One thought I had watching this as well from the game perspective was switching overheads to smite on opponents offtick, amps up the war of attrition to a point that humans would be near inable.
Great video :)
Thank you! To be honest, just working on a bunch of personal projects in topics that you find interesting is the best way to learn in my opinion. If you're not interested, you won't want to do it.
It actually does have the ability to do this! The agent can choose to use smite instead of overhead prayers when it's attacking the next tick. Smite unfortunately isn't available in LMS so I disabled it for the model trained throughout this video, but support for this has already been added. Can be nice in places like PvP Arena.
congrats on destroying LMS
he loved the game so much he made sure nobody else could
This is sick. You're gonna get big
Amazing project, just seeing this amazing piece of content now. Curious as to what learning resources you used along your journey and what background you had coming into this project? Seems like you have some professional machine learning experience as well as a great understanding of Runescape's systems as well. I just started machine learning programming at my software engineering job and would love to one day attain a level of knowledge required to make a project like this from scratch one day! Amazing!
Thanks! To be honest, I don't have professional machine learning experience. This is all self-taught (and a few courses from back in college).

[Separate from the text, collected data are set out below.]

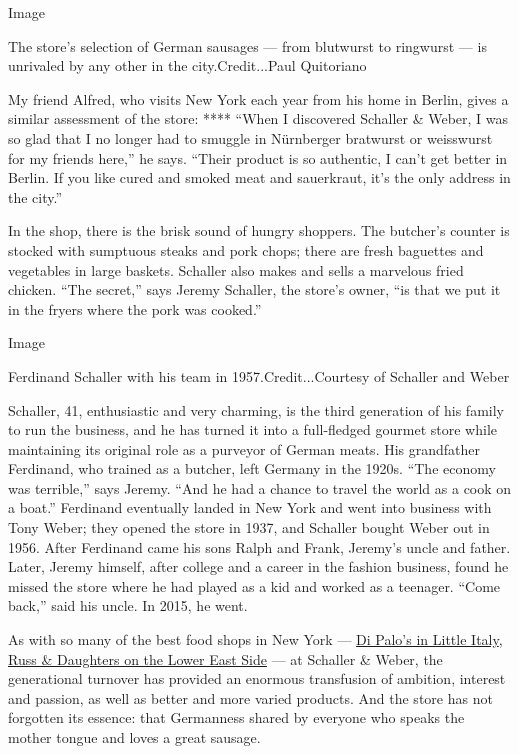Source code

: Image

The store's selection of German sausages --- from blutwurst to ringwurst
--- is unrivaled by any other in the city.Credit...Paul Quitoriano

My friend Alfred, who visits New York each year from his home in Berlin,
gives a similar assessment of the store: **** ``When I discovered
Schaller \& Weber, I was so glad that I no longer had to smuggle in
Nürnberger bratwurst or weisswurst for my friends here,'' he says.
``Their product is so authentic, I can't get better in Berlin. If you
like cured and smoked meat and sauerkraut, it's the only address in the
city.''

In the shop, there is the brisk sound of hungry shoppers. The butcher's
counter is stocked with sumptuous steaks and pork chops; there are fresh
baguettes and vegetables in large baskets. Schaller also makes and sells
a marvelous fried chicken. ``The secret,'' says Jeremy Schaller, the
store's owner, ``is that we put it in the fryers where the pork was
cooked.''

Image

Ferdinand Schaller with his team in 1957.Credit...Courtesy of Schaller
and Weber

Schaller, 41, enthusiastic and very charming, is the third generation of
his family to run the business, and he has turned it into a full-fledged
gourmet store while maintaining its original role as a purveyor of
German meats. His grandfather Ferdinand, who trained as a butcher, left
Germany in the 1920s. ``The economy was terrible,'' says Jeremy. ``And
he had a chance to travel the world as a cook on a boat.'' Ferdinand
eventually landed in New York and went into business with Tony Weber;
they opened the store in 1937, and Schaller bought Weber out in 1956.
After Ferdinand came his sons Ralph and Frank, Jeremy's uncle and
father. Later, Jeremy himself, after college and a career in the fashion
business, found he missed the store where he had played as a kid and
worked as a teenager. ``Come back,'' said his uncle. In 2015, he went.

As with so many of the best food shops in New York ---
\href{https://www.nytimes3xbfgragh.onion/2019/04/17/t-magazine/di-palos-nyc-store.html}{Di
Palo's in Little Italy},
\href{https://www.nytimes3xbfgragh.onion/2018/12/03/t-magazine/russ-and-daughters-new-york-history.html}{Russ
\& Daughters on the Lower East Side} --- at Schaller \& Weber, the
generational turnover has provided an enormous transfusion of ambition,
interest and passion, as well as better and more varied products. And
the store has not forgotten its essence: that Germanness shared by
everyone who speaks the mother tongue and loves a great sausage.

I had always been interested in machine learning so I spent a ton of time learning how to use it in a project like this. I do work professionally as a software engineer though.
The best way to learn in my opinion (and everyone learns different - this is just how I learn) is to just apply it to a project that you're interested in. You can read a ton of books and take a ton of courses but won't truly learn it until you apply it to a real project.
I do have a lot of experience with RuneScape though - been playing on and off since 2005 - and have written my own "third-party" client before.
Holy shit
So cool!! Can you make a video where you go through the technical details with all the tricks you used to make RL work? Like which policy, do you use optimistic exploration or did you craft some nifty things yourself? Am absolutely thrilled to learn more without having to read the code 😊
Can this work for basic woodcutting skills?
Woodcutting is so simple it's not too helpful to apply this kind of thing there. The best actions can be computed through simple logic and no machine learning is needed.
Hi, I worked on some osrs computer vision personal project, don't have experience in reinforcement learning tho, do you use any sort of computer vision? Or is there code injections? Because I see your AI switching prayer without switching to prayer tab, how does it know the position of potions etc??? I would love to know thx
Yeah it hooks directly into the game client to perform higher level actions. The agent will choose things like use protect from melee, drink a combat potion, and eat food.
@@Naton1thank you for the reply, do you have a discord bud? i have few questions, would appreciate if you can get in touch with me, not going to ask you about your plug in or anything, I just wanna develop something specific but without having access to the client, I am familiar with pytorch computer visions but I wanna learn some reinforcement learning and got some questions.
@@roofyosrs3513 I do, my discord is naton2.
@@Naton1 I added you bro
Such a cool project
I love this! Need more than a like button, we need a love button.
Thanks for sharing and masterfully done - I'm currently studying robotics as part of my postgraduate in AI.
I was wondering if someone had managed to simulate rs for RL!
What's your day job? Do you do any ML? been keeping up with the project since you first posted and blows me away. This is fantastic work.
Appreciate it! I’ve been working professionally as a software engineer since I graduated from school two years ago. No ML or anything as a day job.
What an incredible project.
I'm not sure it was the best idea to let people run their own models without having to write a single line of python. Now LMS has 4-5 of them a game. I'm big fan of open source but I think you have an inherent responsibility when you release stuff like this to not allow others to harm the integrity of the game with your work. And this has, and will continue to.
It doesn't actually matter where you think it came from. This is just inevitable, unfortunately.
@@BigDaddyWes venes & pakis would never program something like this, he did the heavy lifting for them.
@@BigDaddyWesright. This guy was working on this and there definitely at least 10 others doing the same.
Hey can I reach out you you about a way to use this on other RuneScape private servers themselves to kill gamblers and bullshit
This is actually a very good project, well done!
Do you have a disc channel?
Glad this didn’t blow up and you use this little clout to start up your dream UA-camr coding career! Stay off our 20 year old game
Aktually osrs is only 11 years old
You’ve been on rsps’s/osrs for years abusing this. Nh staking taking ppls gp while they dont realise u aint even clicking.rat.
I have never used this outside of LMS/PvP Arena, and it was just created in the last year!
@@Naton1 stop lying
was this a solo project?
Yes it was!